── Data extracts
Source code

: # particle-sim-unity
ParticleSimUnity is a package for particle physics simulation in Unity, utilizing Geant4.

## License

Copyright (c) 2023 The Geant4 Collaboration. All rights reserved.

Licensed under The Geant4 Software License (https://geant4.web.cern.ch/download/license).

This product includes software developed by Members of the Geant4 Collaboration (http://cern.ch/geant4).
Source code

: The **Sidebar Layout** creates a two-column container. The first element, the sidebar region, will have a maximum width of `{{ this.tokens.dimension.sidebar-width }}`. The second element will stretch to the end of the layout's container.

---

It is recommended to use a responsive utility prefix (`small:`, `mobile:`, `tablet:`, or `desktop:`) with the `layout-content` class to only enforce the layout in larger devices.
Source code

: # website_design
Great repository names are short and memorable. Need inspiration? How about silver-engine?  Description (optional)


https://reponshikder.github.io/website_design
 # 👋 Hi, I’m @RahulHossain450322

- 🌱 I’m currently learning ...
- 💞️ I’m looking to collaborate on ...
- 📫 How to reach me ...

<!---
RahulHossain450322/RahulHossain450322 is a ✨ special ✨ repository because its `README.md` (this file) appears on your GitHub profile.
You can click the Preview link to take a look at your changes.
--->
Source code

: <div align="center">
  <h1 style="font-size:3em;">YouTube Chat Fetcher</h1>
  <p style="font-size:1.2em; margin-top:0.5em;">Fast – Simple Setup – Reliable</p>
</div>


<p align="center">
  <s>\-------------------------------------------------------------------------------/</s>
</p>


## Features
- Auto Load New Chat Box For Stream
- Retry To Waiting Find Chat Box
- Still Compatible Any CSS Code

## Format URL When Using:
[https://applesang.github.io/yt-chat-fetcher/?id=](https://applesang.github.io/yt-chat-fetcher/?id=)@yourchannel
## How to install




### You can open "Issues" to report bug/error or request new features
────
Return the records exactly, character for character.

Source code

: # particle-sim-unity
ParticleSimUnity is a package for particle physics simulation in Unity, utilizing Geant4.

## License

Copyright (c) 2023 The Geant4 Collaboration. All rights reserved.

Licensed under The Geant4 Software License (https://geant4.web.cern.ch/download/license).

This product includes software developed by Members of the Geant4 Collaboration (http://cern.ch/geant4).
Source code

: The **Sidebar Layout** creates a two-column container. The first element, the sidebar region, will have a maximum width of `{{ this.tokens.dimension.sidebar-width }}`. The second element will stretch to the end of the layout's container.

---

It is recommended to use a responsive utility prefix (`small:`, `mobile:`, `tablet:`, or `desktop:`) with the `layout-content` class to only enforce the layout in larger devices.
Source code

: # website_design
Great repository names are short and memorable. Need inspiration? How about silver-engine?  Description (optional)


https://reponshikder.github.io/website_design
 # 👋 Hi, I’m @RahulHossain450322

- 🌱 I’m currently learning ...
- 💞️ I’m looking to collaborate on ...
- 📫 How to reach me ...

<!---
RahulHossain450322/RahulHossain450322 is a ✨ special ✨ repository because its `README.md` (this file) appears on your GitHub profile.
You can click the Preview link to take a look at your changes.
--->
Source code

: <div align="center">
  <h1 style="font-size:3em;">YouTube Chat Fetcher</h1>
  <p style="font-size:1.2em; margin-top:0.5em;">Fast – Simple Setup – Reliable</p>
</div>


<p align="center">
  <s>\-------------------------------------------------------------------------------/</s>
</p>


## Features
- Auto Load New Chat Box For Stream
- Retry To Waiting Find Chat Box
- Still Compatible Any CSS Code

## Format URL When Using:
[https://applesang.github.io/yt-chat-fetcher/?id=](https://applesang.github.io/yt-chat-fetcher/?id=)@yourchannel
## How to install




### You can open "Issues" to report bug/error or request new features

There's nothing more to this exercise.